2.6. ATP Concentration Measurements. Using an ATP bioluminescent assay kit (Sigma), myocardial ATP concentration was measured according to the manufacturer's recommendations. Experiments were done in triplicate for each group.

2.7. Western Blot Analysis. Using a commercial available Nuclear and Cytoplasm Extraction Kit (Active Motif), nuclear proteins were isolated from left ventricles of rats or primary neonatal rat ventricular cardiomyocytes. The homogenate proteins were separated on SDS-PAGE and then transferred to PVDF membrane (Millipore). The membranes were incubated with primary polyclonal antibodies against p65 (Cell Signal Technology), I[kappa]B-[alpha] (Cell Signal Technology), Histone-H3 (Sigma), p-mTOR (Cell Signal Technology), mTOR (Cell Signal Technology), PPAR[alpha] (Sigma), PGC1[alpha] (Calbiochem), GAPDH (Sigma), and [alpha]-tubulin (Sigma) overnight at 4[degrees]C. After washing in TBS-T buffer, the second antibodies (Promega) were conjugated at room temperature, and then protein bands were visualized using enhanced Super-Signal West Pico substrates (Pierce).

2.8. Primary Culture of Neonatal Rat Ventricular Cardiomyocytes and Treatments.
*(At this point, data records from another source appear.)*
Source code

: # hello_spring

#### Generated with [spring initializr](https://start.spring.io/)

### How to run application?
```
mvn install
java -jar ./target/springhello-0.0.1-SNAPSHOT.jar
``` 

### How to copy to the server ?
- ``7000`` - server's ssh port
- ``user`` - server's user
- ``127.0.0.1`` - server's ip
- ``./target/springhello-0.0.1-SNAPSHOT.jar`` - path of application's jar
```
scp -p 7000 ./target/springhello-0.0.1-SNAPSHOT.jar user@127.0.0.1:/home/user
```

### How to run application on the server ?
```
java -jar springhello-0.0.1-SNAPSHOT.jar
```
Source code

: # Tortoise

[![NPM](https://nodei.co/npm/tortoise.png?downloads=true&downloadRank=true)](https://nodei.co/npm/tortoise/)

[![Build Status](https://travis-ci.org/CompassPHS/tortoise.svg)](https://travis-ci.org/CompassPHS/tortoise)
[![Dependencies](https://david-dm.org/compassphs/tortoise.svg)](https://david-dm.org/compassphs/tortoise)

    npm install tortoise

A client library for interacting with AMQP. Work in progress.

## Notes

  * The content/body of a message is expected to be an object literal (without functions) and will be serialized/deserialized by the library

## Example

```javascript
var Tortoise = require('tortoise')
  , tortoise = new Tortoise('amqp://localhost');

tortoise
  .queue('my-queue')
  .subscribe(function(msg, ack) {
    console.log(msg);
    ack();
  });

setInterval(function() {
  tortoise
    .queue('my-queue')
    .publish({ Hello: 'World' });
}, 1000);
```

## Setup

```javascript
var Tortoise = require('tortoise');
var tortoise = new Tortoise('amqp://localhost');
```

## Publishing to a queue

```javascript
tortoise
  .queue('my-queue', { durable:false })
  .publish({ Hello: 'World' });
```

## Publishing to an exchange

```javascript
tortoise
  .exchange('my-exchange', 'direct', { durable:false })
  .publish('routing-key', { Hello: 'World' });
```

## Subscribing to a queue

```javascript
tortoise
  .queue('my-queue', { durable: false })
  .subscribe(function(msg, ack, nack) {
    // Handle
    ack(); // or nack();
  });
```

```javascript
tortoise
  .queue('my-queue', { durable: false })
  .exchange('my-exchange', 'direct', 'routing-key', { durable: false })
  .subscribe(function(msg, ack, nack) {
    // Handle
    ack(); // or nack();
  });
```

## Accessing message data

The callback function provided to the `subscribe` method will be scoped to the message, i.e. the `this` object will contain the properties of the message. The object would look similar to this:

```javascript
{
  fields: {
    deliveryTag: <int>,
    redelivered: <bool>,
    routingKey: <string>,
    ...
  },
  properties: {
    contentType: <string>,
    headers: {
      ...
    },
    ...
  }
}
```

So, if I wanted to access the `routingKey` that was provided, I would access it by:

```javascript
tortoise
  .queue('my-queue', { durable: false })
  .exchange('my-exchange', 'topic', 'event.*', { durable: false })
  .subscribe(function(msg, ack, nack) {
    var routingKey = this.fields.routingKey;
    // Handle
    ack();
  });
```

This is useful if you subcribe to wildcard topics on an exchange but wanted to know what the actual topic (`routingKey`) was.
Primary culture of neonatal rat ventricular cardiomyocytes was prepared using 1- to 3-day-old Sprague-Dawley rats as methods we reported [19]. Cells were cultured in 10% serum for 24 hours after isolation. 48 hours later, the serum-containing culture medium was replaced with DMEM containing 0.1% FBS. After incubation for 24 hours, the cells were further treated with isoproterenol (1 [micro]mol/L), or in combination with rapamycin (100 nmol/L) was administrated to cells and maintained for 24 hours.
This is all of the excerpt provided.